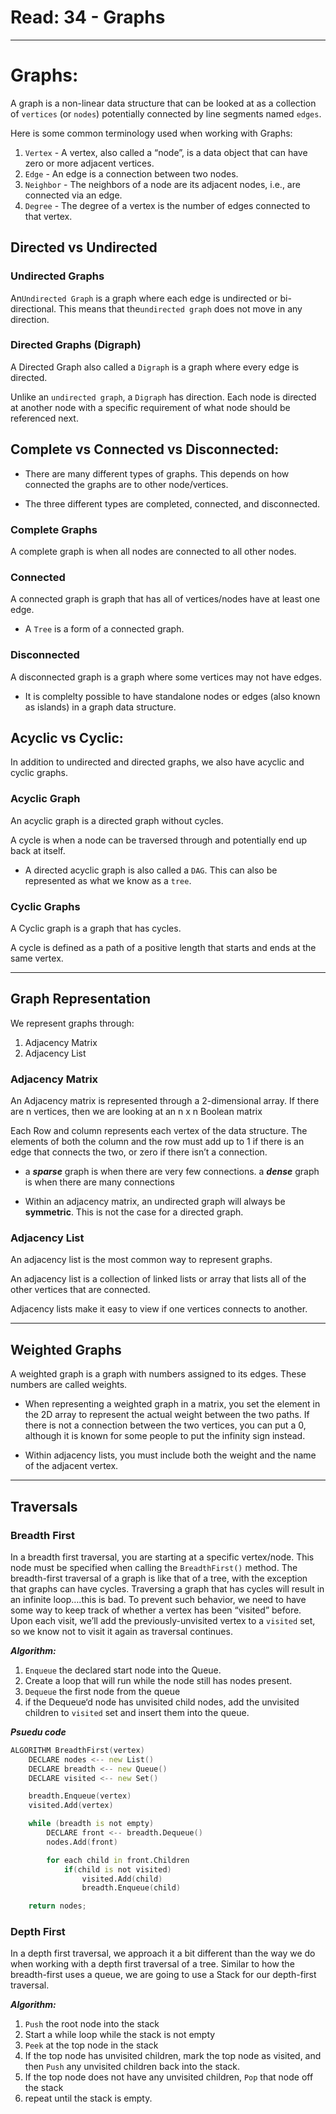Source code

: # Read: 34 - Graphs

<hr>

# Graphs:

A graph is a non-linear data structure that can be looked at as a collection of `vertices` (or `nodes`) potentially connected by line segments named `edges`.

Here is some common terminology used when working with Graphs:

1. `Vertex` - A vertex, also called a “node”, is a data object that can have zero or more adjacent vertices.
2. `Edge` - An edge is a connection between two nodes.
3. `Neighbor` - The neighbors of a node are its adjacent nodes, i.e., are connected via an edge.
4. `Degree` - The degree of a vertex is the number of edges connected to that vertex.

## Directed vs Undirected

### Undirected Graphs

An`Undirected Graph` is a graph where each edge is undirected or bi-directional. This means that the`undirected graph` does not move in any direction.

### Directed Graphs (Digraph)

A Directed Graph also called a `Digraph` is a graph where every edge is directed.

Unlike an `undirected graph`, a `Digraph` has direction. Each node is directed at another node with a specific requirement of what node should be referenced next.


## Complete vs Connected vs Disconnected:

* There are many different types of graphs. This depends on how connected the graphs are to other node/vertices.

* The three different types are completed, connected, and disconnected.

### Complete Graphs

A complete graph is when all nodes are connected to all other nodes. 

### Connected

A connected graph is graph that has all of vertices/nodes have at least one edge.

* A `Tree` is a form of a connected graph.

### Disconnected

A disconnected graph is a graph where some vertices may not have edges.

* It is complelty possible to have standalone nodes or edges (also known as islands) in a graph data structure.

## Acyclic vs Cyclic:

In addition to undirected and directed graphs, we also have acyclic and cyclic graphs.

### Acyclic Graph

An acyclic graph is a directed graph without cycles.

A cycle is when a node can be traversed through and potentially end up back at itself.

* A directed acyclic graph is also called a `DAG`. This can also be represented as what we know as a `tree`.

### Cyclic Graphs

A Cyclic graph is a graph that has cycles.

A cycle is defined as a path of a positive length that starts and ends at the same vertex.

<hr>

## Graph Representation

We represent graphs through:

1. Adjacency Matrix
2. Adjacency List

### Adjacency Matrix

An Adjacency matrix is represented through a 2-dimensional array. If there are n vertices, then we are looking at an n x n Boolean matrix

Each Row and column represents each vertex of the data structure. The elements of both the column and the row must add up to 1 if there is an edge that connects the two, or zero if there isn’t a connection.

* a ***sparse*** graph is when there are very few connections. a ***dense*** graph is when there are many connections

* Within an adjacency matrix, an undirected graph will always be **symmetric**. This is not the case for a directed graph.

### Adjacency List

An adjacency list is the most common way to represent graphs.

An adjacency list is a collection of linked lists or array that lists all of the other vertices that are connected.

Adjacency lists make it easy to view if one vertices connects to another.

<hr>

## Weighted Graphs
A weighted graph is a graph with numbers assigned to its edges. These numbers are called weights.

* When representing a weighted graph in a matrix, you set the element in the 2D array to represent the actual weight between the two paths. If there is not a connection between the two vertices, you can put a 0, although it is known for some people to put the infinity sign instead.

* Within adjacency lists, you must include both the weight and the name of the adjacent vertex.

<hr>


## Traversals

### Breadth First

In a breadth first traversal, you are starting at a specific vertex/node. This node must be specified when calling the `BreadthFirst()` method. The breadth-first traversal of a graph is like that of a tree, with the exception that graphs can have cycles. Traversing a graph that has cycles will result in an infinite loop….this is bad. To prevent such behavior, we need to have some way to keep track of whether a vertex has been “visited” before. Upon each visit, we’ll add the previously-unvisited vertex to a `visited` set, so we know not to visit it again as traversal continues.

***Algorithm:***

1. `Enqueue` the declared start node into the Queue.
2. Create a loop that will run while the node still has nodes present.
3. `Dequeue` the first node from the queue
4. if the Dequeue‘d node has unvisited child nodes, add the unvisited children to `visited` set and insert them into the queue.

***Psuedu code***

```d
ALGORITHM BreadthFirst(vertex)
    DECLARE nodes <-- new List()
    DECLARE breadth <-- new Queue()
    DECLARE visited <-- new Set()

    breadth.Enqueue(vertex)
    visited.Add(vertex)

    while (breadth is not empty)
        DECLARE front <-- breadth.Dequeue()
        nodes.Add(front)

        for each child in front.Children
            if(child is not visited)
                visited.Add(child)
                breadth.Enqueue(child)   

    return nodes;
```

### Depth First

In a depth first traversal, we approach it a bit different than the way we do when working with a depth first traversal of a tree. Similar to how the breadth-first uses a queue, we are going to use a Stack for our depth-first traversal.

***Algorithm:***

1. `Push` the root node into the stack
2. Start a while loop while the stack is not empty
3. `Peek` at the top node in the stack
4. If the top node has unvisited children, mark the top node as visited, and then `Push` any unvisited children back into the stack.
5. If the top node does not have any unvisited children, `Pop` that node off the stack
6. repeat until the stack is empty.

# # # #

Problem to work on: From the line that contains "In a depth first" through the last line of the records above, copy every line exactly and leave out the rest.

Response below:
In a depth first traversal, we approach it a bit different than the way we do when working with a depth first traversal of a tree. Similar to how the breadth-first uses a queue, we are going to use a Stack for our depth-first traversal.

***Algorithm:***

1. `Push` the root node into the stack
2. Start a while loop while the stack is not empty
3. `Peek` at the top node in the stack
4. If the top node has unvisited children, mark the top node as visited, and then `Push` any unvisited children back into the stack.
5. If the top node does not have any unvisited children, `Pop` that node off the stack
6. repeat until the stack is empty.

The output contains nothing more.